_ACTIVITY_
In the listing that follows, retype every line from the first through the one containing "right data store.</span></span>". Pictures are to be left out.

─── GIVEN RECORDS ───

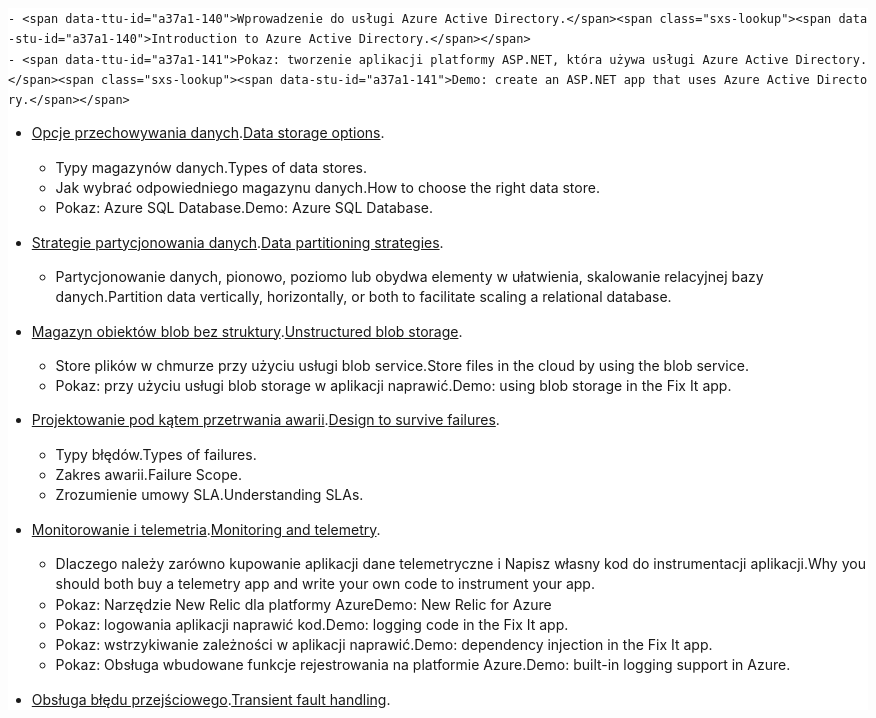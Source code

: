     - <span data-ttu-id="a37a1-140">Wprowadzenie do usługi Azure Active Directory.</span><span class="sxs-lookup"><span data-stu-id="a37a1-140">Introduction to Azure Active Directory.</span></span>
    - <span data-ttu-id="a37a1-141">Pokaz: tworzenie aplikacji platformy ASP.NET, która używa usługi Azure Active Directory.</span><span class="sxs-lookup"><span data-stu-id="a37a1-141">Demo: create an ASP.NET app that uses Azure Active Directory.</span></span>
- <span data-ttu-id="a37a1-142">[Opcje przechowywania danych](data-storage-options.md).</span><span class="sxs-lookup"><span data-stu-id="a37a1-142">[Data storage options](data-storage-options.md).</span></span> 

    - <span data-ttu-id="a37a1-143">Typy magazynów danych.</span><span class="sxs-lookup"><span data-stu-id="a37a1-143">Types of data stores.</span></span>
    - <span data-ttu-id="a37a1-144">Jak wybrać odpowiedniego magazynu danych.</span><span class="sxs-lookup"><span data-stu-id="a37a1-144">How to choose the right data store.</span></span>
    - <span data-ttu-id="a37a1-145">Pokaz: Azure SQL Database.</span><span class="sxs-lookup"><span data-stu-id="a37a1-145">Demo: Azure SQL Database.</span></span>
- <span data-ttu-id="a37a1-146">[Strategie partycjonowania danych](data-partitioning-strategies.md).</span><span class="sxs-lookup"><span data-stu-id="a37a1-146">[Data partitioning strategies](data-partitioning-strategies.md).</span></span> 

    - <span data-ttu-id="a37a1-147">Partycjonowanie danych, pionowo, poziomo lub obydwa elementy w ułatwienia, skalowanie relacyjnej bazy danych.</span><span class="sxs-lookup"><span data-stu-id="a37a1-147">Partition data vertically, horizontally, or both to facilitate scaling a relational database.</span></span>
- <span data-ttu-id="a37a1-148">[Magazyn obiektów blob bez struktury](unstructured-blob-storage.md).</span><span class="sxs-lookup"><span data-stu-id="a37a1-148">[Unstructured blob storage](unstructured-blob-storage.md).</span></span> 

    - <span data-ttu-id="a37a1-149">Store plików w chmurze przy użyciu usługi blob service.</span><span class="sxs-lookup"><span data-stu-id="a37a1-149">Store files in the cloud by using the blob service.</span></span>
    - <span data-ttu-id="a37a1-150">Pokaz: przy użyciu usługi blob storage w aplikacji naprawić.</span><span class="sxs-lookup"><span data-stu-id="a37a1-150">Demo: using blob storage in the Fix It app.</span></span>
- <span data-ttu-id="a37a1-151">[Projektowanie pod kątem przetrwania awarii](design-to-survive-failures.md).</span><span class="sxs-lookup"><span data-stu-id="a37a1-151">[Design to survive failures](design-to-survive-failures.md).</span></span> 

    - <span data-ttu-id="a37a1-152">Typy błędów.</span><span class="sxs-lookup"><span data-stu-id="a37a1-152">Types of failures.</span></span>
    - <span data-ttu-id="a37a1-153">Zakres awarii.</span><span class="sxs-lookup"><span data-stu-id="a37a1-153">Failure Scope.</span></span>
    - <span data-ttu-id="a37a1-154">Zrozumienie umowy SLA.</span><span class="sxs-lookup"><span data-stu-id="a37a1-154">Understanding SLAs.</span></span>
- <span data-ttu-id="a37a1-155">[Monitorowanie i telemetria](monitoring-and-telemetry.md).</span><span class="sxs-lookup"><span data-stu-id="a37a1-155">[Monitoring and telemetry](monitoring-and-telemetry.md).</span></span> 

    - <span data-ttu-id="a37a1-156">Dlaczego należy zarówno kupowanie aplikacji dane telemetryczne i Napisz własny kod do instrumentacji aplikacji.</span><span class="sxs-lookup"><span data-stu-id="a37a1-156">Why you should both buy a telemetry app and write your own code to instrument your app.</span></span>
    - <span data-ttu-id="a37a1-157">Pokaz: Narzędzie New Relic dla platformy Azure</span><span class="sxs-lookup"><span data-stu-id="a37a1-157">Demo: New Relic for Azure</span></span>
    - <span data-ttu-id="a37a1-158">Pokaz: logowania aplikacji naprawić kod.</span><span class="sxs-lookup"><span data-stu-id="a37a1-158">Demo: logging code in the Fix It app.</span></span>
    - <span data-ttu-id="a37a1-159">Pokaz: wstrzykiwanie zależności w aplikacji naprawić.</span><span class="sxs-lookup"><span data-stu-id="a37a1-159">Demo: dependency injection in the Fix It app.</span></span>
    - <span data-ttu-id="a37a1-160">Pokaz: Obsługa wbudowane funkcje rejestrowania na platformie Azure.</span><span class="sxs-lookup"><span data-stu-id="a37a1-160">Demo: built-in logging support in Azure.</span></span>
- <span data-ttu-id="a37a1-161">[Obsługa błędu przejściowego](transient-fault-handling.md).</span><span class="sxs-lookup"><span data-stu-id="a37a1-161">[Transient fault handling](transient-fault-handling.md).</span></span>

───

_ANSWER TO THIS PROBLEM_
Source code

:     - <span data-ttu-id="a37a1-140">Wprowadzenie do usługi Azure Active Directory.</span><span class="sxs-lookup"><span data-stu-id="a37a1-140">Introduction to Azure Active Directory.</span></span>
    - <span data-ttu-id="a37a1-141">Pokaz: tworzenie aplikacji platformy ASP.NET, która używa usługi Azure Active Directory.</span><span class="sxs-lookup"><span data-stu-id="a37a1-141">Demo: create an ASP.NET app that uses Azure Active Directory.</span></span>
- <span data-ttu-id="a37a1-142">[Opcje przechowywania danych](data-storage-options.md).</span><span class="sxs-lookup"><span data-stu-id="a37a1-142">[Data storage options](data-storage-options.md).</span></span> 

    - <span data-ttu-id="a37a1-143">Typy magazynów danych.</span><span class="sxs-lookup"><span data-stu-id="a37a1-143">Types of data stores.</span></span>
    - <span data-ttu-id="a37a1-144">Jak wybrać odpowiedniego magazynu danych.</span><span class="sxs-lookup"><span data-stu-id="a37a1-144">How to choose the right data store.</span></span>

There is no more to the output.